- UK release: September 2023
- Director: Gareth Edwards · Writers: Gareth Edwards, Chris Weitz
- Studio / distributor: 20th Century Studios; New Regency; Entertainment One
- Genre: Science fiction war drama / AI thriller · Runtime: 133 minutes (BBFC 12A)
- Main cast: John David Washington (BlacKkKlansman, Tenet) as Joshua; Madeleine Yuna Voyles as Alphie; Gemma Chan (Crazy Rich Asians, Eternals) as Maya; Ken Watanabe (The Last Samurai, Inception) as Harun; Allison Janney (I, Tonya) as Colonel Howell
- IMDb: 6.7 / 10 · Rotten Tomatoes: 67% critics / 75% audience · My rating: 8 / 10
Gareth Edwards keeps making the same wager and keeps winning it. On Monsters he proved a first-time director could conjure a continent-sized catastrophe on a holiday budget; on Godzilla and Rogue One he showed he could keep a sense of human scale inside a studio machine that usually crushes it. The Creator is the boldest version of that wager so far: an original science fiction war film, not a sequel or an adaptation, shot on real locations with consumer-grade cameras and finished to look like it cost four times what it did. In a year of franchise instalments, a standalone idea executed at this size is worth paying attention to before you have seen a frame of it.
The setup
The premise is a future in which artificial intelligence, blamed for a nuclear detonation over Los Angeles, has been outlawed across the West and embraced across a region the film calls New Asia. Joshua (John David Washington) is a burnt-out former special forces operative pulled back into the war and sent to destroy a new AI weapon rumoured to be able to end it. What he finds is not a bomb but a child, an artificial being called Alphie (Madeleine Yuna Voyles), and the rest of the film follows a soldier learning to question the side he is fighting for. If that reads like Aliens crossed with the road-movie compassion of a dozen reluctant-guardian stories, you are not far off, and I will come back to why the borrowing matters less than you might expect.
The cast
Washington carries the film on a particular kind of weariness. He is good at men who have already lost something and are pretending to function, and Joshua’s grief gives the chase a centre of gravity it would otherwise lack. The discovery is Voyles, making her debut as Alphie, who has to be uncanny and sympathetic at once and manages both without tipping into preciousness. Gemma Chan brings real warmth to Maya, the thread connecting Joshua to the world he is meant to be destroying, and Ken Watanabe lends Harun the quiet authority he can summon in his sleep. Allison Janney, cast against her usual register as the relentless Colonel Howell, is harder and colder than you expect and all the better for it.
The craft
The craft is the reason to see it. Edwards and his cinematographers shoot real Thai and Nepalese landscapes and drop towering technology into them in post, and the seams almost never show. The result has a lived-in, sun-faded texture that most clean digital science fiction lacks: rice paddies and tanks, monasteries and gunships, robots with exposed mechanical heads kneeling at prayer. Hans Zimmer’s score knows when to fall silent and when to swell, and the film’s quieter passages, a child watching a sunset, a farewell on a beach, land harder than the firefights. It is the rare blockbuster where the world feels older and larger than the plot moving through it.
How it stacks up
The obvious comparisons are honourable ones. There is Blade Runner in the question of what a manufactured being is owed, District 9 in the grubby, documentary handling of a science fiction premise, and Children of Men in the idea of a hardened man shepherding a fragile new life through a war zone. Chappie tried something similar with childlike AI and fumbled the tone; The Creator keeps its footing. Against Edwards’s own Rogue One, this is looser and more personal, less beholden to a pre-existing universe and freer for it. None of these comparisons is a criticism. The film wears its influences openly and earns its place beside them on look and feeling.

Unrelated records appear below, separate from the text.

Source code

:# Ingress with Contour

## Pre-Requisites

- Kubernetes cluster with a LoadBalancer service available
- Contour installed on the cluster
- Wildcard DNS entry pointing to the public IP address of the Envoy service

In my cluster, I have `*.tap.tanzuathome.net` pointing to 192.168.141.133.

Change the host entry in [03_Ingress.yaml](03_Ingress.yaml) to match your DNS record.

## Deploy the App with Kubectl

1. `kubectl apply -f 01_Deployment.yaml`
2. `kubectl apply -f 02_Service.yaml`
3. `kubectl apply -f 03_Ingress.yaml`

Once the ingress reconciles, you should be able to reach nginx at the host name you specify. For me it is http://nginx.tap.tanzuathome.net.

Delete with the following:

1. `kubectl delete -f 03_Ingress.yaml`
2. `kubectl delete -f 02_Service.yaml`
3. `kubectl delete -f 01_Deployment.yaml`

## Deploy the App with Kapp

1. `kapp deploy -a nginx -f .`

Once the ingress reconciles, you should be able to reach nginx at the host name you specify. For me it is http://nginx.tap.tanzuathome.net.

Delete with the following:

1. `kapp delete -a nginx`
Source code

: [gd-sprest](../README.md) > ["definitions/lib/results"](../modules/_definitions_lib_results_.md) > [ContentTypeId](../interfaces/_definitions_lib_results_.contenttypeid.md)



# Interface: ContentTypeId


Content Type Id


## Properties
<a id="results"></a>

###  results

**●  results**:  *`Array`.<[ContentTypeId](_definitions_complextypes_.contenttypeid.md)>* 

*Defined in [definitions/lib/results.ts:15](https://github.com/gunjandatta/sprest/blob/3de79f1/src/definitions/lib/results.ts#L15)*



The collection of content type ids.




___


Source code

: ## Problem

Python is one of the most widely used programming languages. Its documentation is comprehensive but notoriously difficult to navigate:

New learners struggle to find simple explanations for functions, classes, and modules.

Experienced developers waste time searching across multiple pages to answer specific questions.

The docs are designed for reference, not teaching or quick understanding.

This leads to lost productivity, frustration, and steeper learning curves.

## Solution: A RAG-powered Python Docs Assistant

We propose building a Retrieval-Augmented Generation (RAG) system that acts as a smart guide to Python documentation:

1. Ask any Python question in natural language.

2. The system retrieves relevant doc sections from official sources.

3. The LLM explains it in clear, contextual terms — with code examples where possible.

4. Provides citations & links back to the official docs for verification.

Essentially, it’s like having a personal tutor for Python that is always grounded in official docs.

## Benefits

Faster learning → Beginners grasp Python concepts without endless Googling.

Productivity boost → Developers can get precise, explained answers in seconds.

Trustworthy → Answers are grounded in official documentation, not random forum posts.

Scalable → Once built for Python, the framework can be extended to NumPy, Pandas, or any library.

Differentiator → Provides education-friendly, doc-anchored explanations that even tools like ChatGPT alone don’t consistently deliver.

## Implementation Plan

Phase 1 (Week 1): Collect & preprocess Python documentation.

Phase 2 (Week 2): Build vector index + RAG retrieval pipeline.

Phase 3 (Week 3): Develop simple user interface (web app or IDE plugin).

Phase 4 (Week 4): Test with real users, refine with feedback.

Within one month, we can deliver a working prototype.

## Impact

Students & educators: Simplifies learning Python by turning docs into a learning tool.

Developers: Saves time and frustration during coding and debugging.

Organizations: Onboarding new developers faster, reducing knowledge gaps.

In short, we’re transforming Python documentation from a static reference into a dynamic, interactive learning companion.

Critics versus the rest of us
Critics are divided, sitting around 67%, with audiences a little warmer at 75%. The recurring complaint is fair: the plot is familiar and the script paints its politics in broad strokes, with thinly drawn supporting characters serving the journey rather than living alongside it. The praise is also fair, and louder, for the world-building and the sheer visual ambition delivered on a modest budget. My own reaction lands closer to the audience than the critics. The story being secondhand bothers me less than it bothers them, because what the film is selling is a place and a mood, and on that count it delivers something genuinely uncommon.
Verdict
This is squarely in my territory: intelligent science fiction, a world you want to keep looking at, and a thoughtful question about artificial minds running underneath the action. The screenplay is the weak link, the emotional beats are signposted, and a sharper script would have pushed this higher. But the texture, the score and the world-building carry it, and it is the kind of film I will happily put on again just to wander through its landscapes. An original blockbuster this confident deserves to be seen big. 8⁄10.
Availability: On general release in UK cinemas now. See it on the largest screen you can find; the scale is the whole appeal.
Update
Added since this review first appeared: The Creator underperformed at the box office relative to its ambitions, which makes the case for original studio science fiction harder to argue, though it found a second life on home formats and a devoted following among people who value world-building over plot. Its visual effects work, achieved for a fraction of the usual blockbuster spend, earned an Academy Award nomination and became a talking point in the industry about how such films are made. It is now available on 4K Blu-ray and digital, and streams on Disney+ depending on region.
BBFC content advice
Rated 12A by the BBFC for moderate violence, threat, injury detail, infrequent strong language. The notes below may contain spoilers.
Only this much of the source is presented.